***** Available records

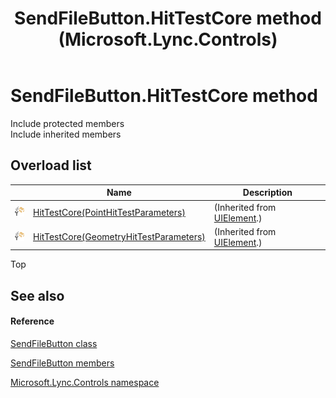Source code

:﻿---
title: SendFileButton.HitTestCore method  (Microsoft.Lync.Controls)
TOCTitle: 'HitTestCore method '
ms:assetid: Overload:Microsoft.Lync.Controls.SendFileButton.HitTestCore_DI_3_UC_OCS14MrefLyncWPF
ms:mtpsurl: https://msdn.microsoft.com/en-us/library/microsoft.lync.controls.sendfilebutton.hittestcore_di_3_uc_ocs14mreflyncwpf(v=office.15)
ms:contentKeyID: 48589321
ms.date: 07/28/2014
mtps_version: v=office.15
f1_keywords:
- Microsoft.Lync.Controls.SendFileButton.HitTestCore
dev_langs:
- CSharp
- JScript
- VB
- other
---

# SendFileButton.HitTestCore method

Include protected members  
Include inherited members  

## Overload list

<table>
<thead>
<tr class="header">
<th> </th>
<th>Name</th>
<th>Description</th>
</tr>
</thead>
<tbody>
<tr class="odd">
<td><img src="images/Hh347903.protmethod(Office.15).gif" title="Protected method" alt="Protected method" /></td>
<td><a href="http://msdn2.microsoft.com/en-us/library/ms598915">HitTestCore(PointHitTestParameters)</a></td>
<td>(Inherited from <a href="http://msdn2.microsoft.com/en-us/library/ms590078">UIElement</a>.)</td>
</tr>
<tr class="even">
<td><img src="images/Hh347903.protmethod(Office.15).gif" title="Protected method" alt="Protected method" /></td>
<td><a href="http://msdn2.microsoft.com/en-us/library/ms598914">HitTestCore(GeometryHitTestParameters)</a></td>
<td>(Inherited from <a href="http://msdn2.microsoft.com/en-us/library/ms590078">UIElement</a>.)</td>
</tr>
</tbody>
</table>


Top

## See also

#### Reference

[SendFileButton class](sendfilebutton-class-microsoft-lync-controls_1.md)

[SendFileButton members](sendfilebutton-members-microsoft-lync-controls_1.md)

[Microsoft.Lync.Controls namespace](microsoft-lync-controls-namespace_1.md)

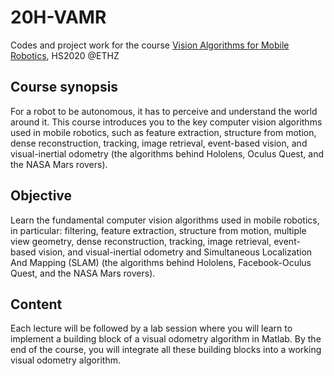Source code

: # 20H-VAMR
Codes and project work for the course [Vision Algorithms for Mobile Robotics](http://www.vvz.ethz.ch/Vorlesungsverzeichnis/lerneinheit.view?lerneinheitId=139977&semkez=2020W&ansicht=KATALOGDATEN&lang=en), HS2020 @ETHZ

## Course synopsis

For a robot to be autonomous, it has to perceive and understand the world around it. This course introduces you to the key computer vision algorithms used in mobile robotics, such as feature extraction, structure from motion, dense reconstruction, tracking, image retrieval, event-based vision, and visual-inertial odometry (the algorithms behind Hololens, Oculus Quest, and the NASA Mars rovers).

## Objective

Learn the fundamental computer vision algorithms used in mobile robotics, in particular: filtering, feature extraction, structure from motion, multiple view geometry, dense reconstruction, tracking, image retrieval, event-based vision, and visual-inertial odometry and Simultaneous Localization And Mapping (SLAM) (the algorithms behind Hololens, Facebook-Oculus Quest, and the NASA Mars rovers).

## Content
Each lecture will be followed by a lab session where you will learn to implement a building block of a visual odometry algorithm in Matlab. By the end of the course, you will integrate all these building blocks into a working visual odometry algorithm.
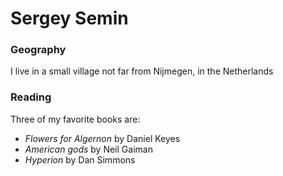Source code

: # Sergey Semin

### Geography

I live in a small village not far from Nijmegen, in the Netherlands

### Reading

Three of my favorite books are:

- *Flowers for Algernon* by Daniel Keyes
- *American gods* by Neil Gaiman
- *Hyperion* by Dan Simmons
 
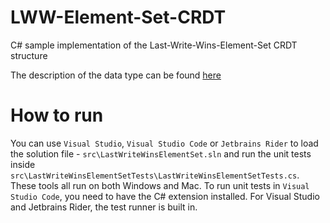 # LWW-Element-Set-CRDT
C# sample implementation of the Last-Write-Wins-Element-Set CRDT structure

The description of the data type can be found [here](https://en.wikipedia.org/wiki/Conflict-free_replicated_data_type#LWW-Element-Set_(Last-Write-Wins-Element-Set))

# How to run
You can use `Visual Studio`, `Visual Studio Code` or `Jetbrains Rider` to load the solution file - `src\LastWriteWinsElementSet.sln` and run the unit tests inside `src\LastWriteWinsElementSetTests\LastWriteWinsElementSetTests.cs`. These tools all run on both Windows and Mac. To run unit tests in `Visual Studio Code`, you need to have the C# extension installed. For Visual Studio and Jetbrains Rider, the test runner is built in.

**********

Print exactly the lines above from the one with "TOCTitle: 'HitTestCore method '" to the one with "# SendFileButton.HitTestCore method", including both.

TOCTitle: 'HitTestCore method '
ms:assetid: Overload:Microsoft.Lync.Controls.SendFileButton.HitTestCore_DI_3_UC_OCS14MrefLyncWPF
ms:mtpsurl: https://msdn.microsoft.com/en-us/library/microsoft.lync.controls.sendfilebutton.hittestcore_di_3_uc_ocs14mreflyncwpf(v=office.15)
ms:contentKeyID: 48589321
ms.date: 07/28/2014
mtps_version: v=office.15
f1_keywords:
- Microsoft.Lync.Controls.SendFileButton.HitTestCore
dev_langs:
- CSharp
- JScript
- VB
- other
---

# SendFileButton.HitTestCore method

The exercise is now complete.